WORK ORDER
Where a line of the records holds the string "https", copy that line.

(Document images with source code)
******

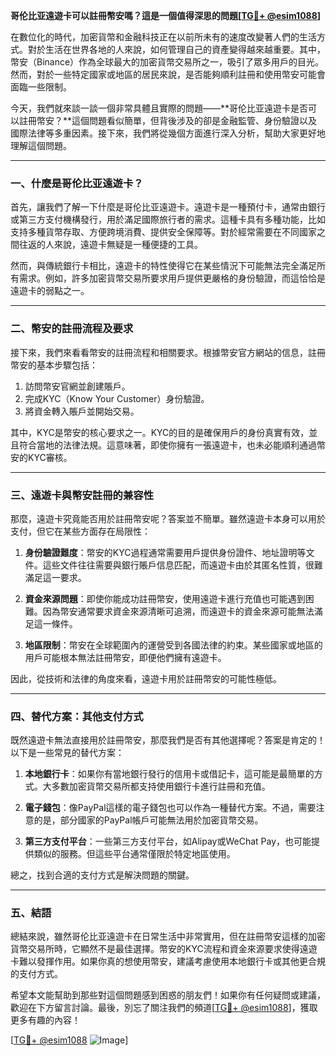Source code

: **哥伦比亚遠遊卡可以註冊幣安嗎？這是一個值得深思的問題[[TG💪+ @esim1088](https://t.me/s/esim1088)]**

在數位化的時代，加密貨幣和金融科技正在以前所未有的速度改變著人們的生活方式。對於生活在世界各地的人來說，如何管理自己的資產變得越來越重要。其中，幣安（Binance）作為全球最大的加密貨幣交易所之一，吸引了眾多用戶的目光。然而，對於一些特定國家或地區的居民來說，是否能夠順利註冊和使用幣安可能會面臨一些限制。

今天，我們就來談一談一個非常具體且實際的問題——**哥伦比亚遠遊卡是否可以註冊幣安？**這個問題看似簡單，但背後涉及的卻是金融監管、身份驗證以及國際法律等多重因素。接下來，我們將從幾個方面進行深入分析，幫助大家更好地理解這個問題。

---

### **一、什麼是哥伦比亚遠遊卡？**

首先，讓我們了解一下什麼是哥伦比亚遠遊卡。遠遊卡是一種預付卡，通常由銀行或第三方支付機構發行，用於滿足國際旅行者的需求。這種卡具有多種功能，比如支持多種貨幣存取、方便跨境消費、提供安全保障等。對於經常需要在不同國家之間往返的人來說，遠遊卡無疑是一種便捷的工具。

然而，與傳統銀行卡相比，遠遊卡的特性使得它在某些情況下可能無法完全滿足所有需求。例如，許多加密貨幣交易所要求用戶提供更嚴格的身份驗證，而這恰恰是遠遊卡的弱點之一。

---

### **二、幣安的註冊流程及要求**

接下來，我們來看看幣安的註冊流程和相關要求。根據幣安官方網站的信息，註冊幣安的基本步驟包括：

1. 訪問幣安官網並創建賬戶。
2. 完成KYC（Know Your Customer）身份驗證。
3. 將資金轉入賬戶並開始交易。

其中，KYC是幣安的核心要求之一。KYC的目的是確保用戶的身份真實有效，並且符合當地的法律法規。這意味著，即使你擁有一張遠遊卡，也未必能順利通過幣安的KYC審核。

---

### **三、遠遊卡與幣安註冊的兼容性**

那麼，遠遊卡究竟能否用於註冊幣安呢？答案並不簡單。雖然遠遊卡本身可以用於支付，但它在某些方面存在局限性：

1. **身份驗證難度**：幣安的KYC過程通常需要用戶提供身份證件、地址證明等文件。這些文件往往需要與銀行賬戶信息匹配，而遠遊卡由於其匿名性質，很難滿足這一要求。

2. **資金來源問題**：即使你能成功註冊幣安，使用遠遊卡進行充值也可能遇到困難。因為幣安通常要求資金來源清晰可追溯，而遠遊卡的資金來源可能無法滿足這一條件。

3. **地區限制**：幣安在全球範圍內的運營受到各國法律的約束。某些國家或地區的用戶可能根本無法註冊幣安，即便他們擁有遠遊卡。

因此，從技術和法律的角度來看，遠遊卡用於註冊幣安的可能性極低。

---

### **四、替代方案：其他支付方式**

既然遠遊卡無法直接用於註冊幣安，那麼我們是否有其他選擇呢？答案是肯定的！以下是一些常見的替代方案：

1. **本地銀行卡**：如果你有當地銀行發行的信用卡或借記卡，這可能是最簡單的方式。大多數加密貨幣交易所都支持使用銀行卡進行註冊和充值。

2. **電子錢包**：像PayPal這樣的電子錢包也可以作為一種替代方案。不過，需要注意的是，部分國家的PayPal帳戶可能無法用於加密貨幣交易。

3. **第三方支付平台**：一些第三方支付平台，如Alipay或WeChat Pay，也可能提供類似的服務。但這些平台通常僅限於特定地區使用。

總之，找到合適的支付方式是解決問題的關鍵。

---

### **五、結語**

總結來說，雖然哥伦比亚遠遊卡在日常生活中非常實用，但在註冊幣安這樣的加密貨幣交易所時，它顯然不是最佳選擇。幣安的KYC流程和資金來源要求使得遠遊卡難以發揮作用。如果你真的想使用幣安，建議考慮使用本地銀行卡或其他更合規的支付方式。

希望本文能幫助到那些對這個問題感到困惑的朋友們！如果你有任何疑問或建議，歡迎在下方留言討論。最後，別忘了關注我們的頻道[[TG💪+ @esim1088](https://t.me/s/esim1088)]，獲取更多有趣的內容！

[[TG💪+ @esim1088](https://t.me/s/esim1088) ![Image](https://i.postimg.cc/4NQfJmqS/Snipaste-2025-05-13-00-14-12.png)]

******

EXPECTED ANSWER
: **哥伦比亚遠遊卡可以註冊幣安嗎？這是一個值得深思的問題[[TG💪+ @esim1088](https://t.me/s/esim1088)]**
希望本文能幫助到那些對這個問題感到困惑的朋友們！如果你有任何疑問或建議，歡迎在下方留言討論。最後，別忘了關注我們的頻道[[TG💪+ @esim1088](https://t.me/s/esim1088)]，獲取更多有趣的內容！
[[TG💪+ @esim1088](https://t.me/s/esim1088) ![Image](https://i.postimg.cc/4NQfJmqS/Snipaste-2025-05-13-00-14-12.png)]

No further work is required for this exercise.